-- Action item --
Check each line of the records for "great"; collect those that have it.

***** Records for processing *****

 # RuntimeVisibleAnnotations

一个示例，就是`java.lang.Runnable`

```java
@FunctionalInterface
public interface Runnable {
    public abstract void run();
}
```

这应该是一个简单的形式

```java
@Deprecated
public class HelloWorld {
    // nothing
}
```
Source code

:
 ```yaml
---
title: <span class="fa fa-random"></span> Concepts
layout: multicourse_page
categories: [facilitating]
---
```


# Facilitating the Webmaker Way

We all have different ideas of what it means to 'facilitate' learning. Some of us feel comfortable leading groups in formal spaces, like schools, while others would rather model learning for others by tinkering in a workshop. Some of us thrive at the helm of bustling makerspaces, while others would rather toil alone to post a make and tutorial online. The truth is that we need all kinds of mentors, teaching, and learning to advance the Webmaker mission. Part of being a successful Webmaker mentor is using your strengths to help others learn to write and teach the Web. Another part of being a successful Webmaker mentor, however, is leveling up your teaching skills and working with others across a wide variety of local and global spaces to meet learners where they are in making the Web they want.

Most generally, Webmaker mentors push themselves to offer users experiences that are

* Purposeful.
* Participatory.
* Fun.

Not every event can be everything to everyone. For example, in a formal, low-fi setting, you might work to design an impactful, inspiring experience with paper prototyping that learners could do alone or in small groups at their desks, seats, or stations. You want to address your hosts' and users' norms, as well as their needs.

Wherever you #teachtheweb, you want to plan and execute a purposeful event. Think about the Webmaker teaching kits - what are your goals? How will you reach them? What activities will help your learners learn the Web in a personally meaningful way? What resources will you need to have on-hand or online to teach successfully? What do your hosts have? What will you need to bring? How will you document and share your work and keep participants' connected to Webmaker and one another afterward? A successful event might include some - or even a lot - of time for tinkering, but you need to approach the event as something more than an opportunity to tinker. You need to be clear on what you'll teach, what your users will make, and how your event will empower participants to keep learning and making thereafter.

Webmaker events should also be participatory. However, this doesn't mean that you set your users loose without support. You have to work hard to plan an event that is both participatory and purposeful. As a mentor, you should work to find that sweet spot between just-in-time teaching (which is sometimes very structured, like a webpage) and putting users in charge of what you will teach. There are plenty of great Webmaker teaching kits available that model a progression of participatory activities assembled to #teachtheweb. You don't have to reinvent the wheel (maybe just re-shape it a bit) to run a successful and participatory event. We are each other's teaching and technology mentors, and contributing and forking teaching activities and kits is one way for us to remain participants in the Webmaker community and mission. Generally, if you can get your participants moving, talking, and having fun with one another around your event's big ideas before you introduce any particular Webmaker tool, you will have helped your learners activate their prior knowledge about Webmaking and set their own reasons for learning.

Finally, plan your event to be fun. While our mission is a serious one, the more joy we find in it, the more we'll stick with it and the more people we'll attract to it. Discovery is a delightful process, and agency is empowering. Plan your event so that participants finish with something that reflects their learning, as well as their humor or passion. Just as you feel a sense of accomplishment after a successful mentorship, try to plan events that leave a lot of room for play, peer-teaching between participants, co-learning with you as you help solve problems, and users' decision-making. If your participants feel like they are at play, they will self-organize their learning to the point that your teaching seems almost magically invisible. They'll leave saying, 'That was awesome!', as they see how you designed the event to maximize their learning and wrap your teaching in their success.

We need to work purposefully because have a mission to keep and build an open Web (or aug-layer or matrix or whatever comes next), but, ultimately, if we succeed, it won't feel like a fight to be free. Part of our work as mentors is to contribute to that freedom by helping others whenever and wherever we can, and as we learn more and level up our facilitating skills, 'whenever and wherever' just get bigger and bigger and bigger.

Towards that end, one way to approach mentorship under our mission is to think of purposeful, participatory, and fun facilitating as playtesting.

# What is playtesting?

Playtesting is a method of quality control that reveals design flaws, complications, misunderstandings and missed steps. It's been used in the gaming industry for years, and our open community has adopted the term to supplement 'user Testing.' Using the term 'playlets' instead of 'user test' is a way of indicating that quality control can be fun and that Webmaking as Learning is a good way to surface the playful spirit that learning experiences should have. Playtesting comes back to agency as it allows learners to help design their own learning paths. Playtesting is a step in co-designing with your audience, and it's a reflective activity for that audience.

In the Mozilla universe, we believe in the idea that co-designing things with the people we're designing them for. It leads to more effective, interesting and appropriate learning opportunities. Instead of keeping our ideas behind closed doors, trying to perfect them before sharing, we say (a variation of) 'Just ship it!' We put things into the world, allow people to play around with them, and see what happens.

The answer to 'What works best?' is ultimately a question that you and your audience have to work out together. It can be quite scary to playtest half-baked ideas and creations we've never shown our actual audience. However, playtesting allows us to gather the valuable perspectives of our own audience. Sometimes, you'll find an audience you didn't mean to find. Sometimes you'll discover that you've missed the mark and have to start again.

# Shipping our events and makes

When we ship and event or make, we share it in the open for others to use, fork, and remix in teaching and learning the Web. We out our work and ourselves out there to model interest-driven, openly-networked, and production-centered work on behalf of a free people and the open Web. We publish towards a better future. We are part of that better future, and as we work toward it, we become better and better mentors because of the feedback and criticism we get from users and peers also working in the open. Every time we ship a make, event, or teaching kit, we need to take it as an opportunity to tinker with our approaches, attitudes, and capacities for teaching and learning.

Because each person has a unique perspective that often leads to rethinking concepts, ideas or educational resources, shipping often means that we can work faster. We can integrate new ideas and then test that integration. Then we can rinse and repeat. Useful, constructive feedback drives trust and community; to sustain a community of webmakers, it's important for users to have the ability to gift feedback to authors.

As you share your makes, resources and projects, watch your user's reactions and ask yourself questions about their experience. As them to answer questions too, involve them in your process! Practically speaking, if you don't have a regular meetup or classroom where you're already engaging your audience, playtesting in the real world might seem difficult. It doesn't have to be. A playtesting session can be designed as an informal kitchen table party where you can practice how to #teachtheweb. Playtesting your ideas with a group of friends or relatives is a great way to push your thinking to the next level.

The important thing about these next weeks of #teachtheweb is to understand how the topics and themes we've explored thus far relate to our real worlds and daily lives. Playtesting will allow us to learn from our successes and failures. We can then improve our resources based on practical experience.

*****
***** Records for processing *****

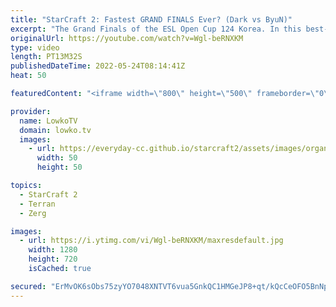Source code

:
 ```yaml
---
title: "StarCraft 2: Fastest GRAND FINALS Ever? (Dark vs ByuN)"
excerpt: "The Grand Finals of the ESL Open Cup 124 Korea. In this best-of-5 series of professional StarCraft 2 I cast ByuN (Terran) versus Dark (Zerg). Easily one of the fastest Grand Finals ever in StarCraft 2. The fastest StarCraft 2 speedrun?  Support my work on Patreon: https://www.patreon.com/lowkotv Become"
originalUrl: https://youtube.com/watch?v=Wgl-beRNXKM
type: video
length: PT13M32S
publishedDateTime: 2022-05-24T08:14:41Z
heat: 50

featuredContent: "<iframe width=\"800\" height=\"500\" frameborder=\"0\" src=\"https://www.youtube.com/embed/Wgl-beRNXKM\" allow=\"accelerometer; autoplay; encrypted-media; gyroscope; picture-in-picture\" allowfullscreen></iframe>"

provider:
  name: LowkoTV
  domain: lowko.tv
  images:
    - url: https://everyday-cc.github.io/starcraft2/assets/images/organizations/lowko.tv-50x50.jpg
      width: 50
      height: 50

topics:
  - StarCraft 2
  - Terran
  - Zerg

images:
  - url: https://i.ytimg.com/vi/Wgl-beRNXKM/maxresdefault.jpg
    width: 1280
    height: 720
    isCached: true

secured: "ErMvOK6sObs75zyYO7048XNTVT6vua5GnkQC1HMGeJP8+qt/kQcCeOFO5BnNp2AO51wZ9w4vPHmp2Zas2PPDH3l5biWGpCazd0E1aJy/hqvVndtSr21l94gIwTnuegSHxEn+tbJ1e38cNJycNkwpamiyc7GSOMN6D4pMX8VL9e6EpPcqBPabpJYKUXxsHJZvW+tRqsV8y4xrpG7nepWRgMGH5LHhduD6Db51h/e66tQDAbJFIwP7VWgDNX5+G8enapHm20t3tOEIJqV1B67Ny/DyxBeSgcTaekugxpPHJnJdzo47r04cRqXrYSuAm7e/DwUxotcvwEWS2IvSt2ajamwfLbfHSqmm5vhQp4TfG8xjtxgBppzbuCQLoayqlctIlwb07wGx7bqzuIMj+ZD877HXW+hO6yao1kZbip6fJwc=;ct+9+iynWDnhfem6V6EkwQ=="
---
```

*****

-- Response box --
Webmaker events should also be participatory. However, this doesn't mean that you set your users loose without support. You have to work hard to plan an event that is both participatory and purposeful. As a mentor, you should work to find that sweet spot between just-in-time teaching (which is sometimes very structured, like a webpage) and putting users in charge of what you will teach. There are plenty of great Webmaker teaching kits available that model a progression of participatory activities assembled to #teachtheweb. You don't have to reinvent the wheel (maybe just re-shape it a bit) to run a successful and participatory event. We are each other's teaching and technology mentors, and contributing and forking teaching activities and kits is one way for us to remain participants in the Webmaker community and mission. Generally, if you can get your participants moving, talking, and having fun with one another around your event's big ideas before you introduce any particular Webmaker tool, you will have helped your learners activate their prior knowledge about Webmaking and set their own reasons for learning.
As you share your makes, resources and projects, watch your user's reactions and ask yourself questions about their experience. As them to answer questions too, involve them in your process! Practically speaking, if you don't have a regular meetup or classroom where you're already engaging your audience, playtesting in the real world might seem difficult. It doesn't have to be. A playtesting session can be designed as an informal kitchen table party where you can practice how to #teachtheweb. Playtesting your ideas with a group of friends or relatives is a great way to push your thinking to the next level.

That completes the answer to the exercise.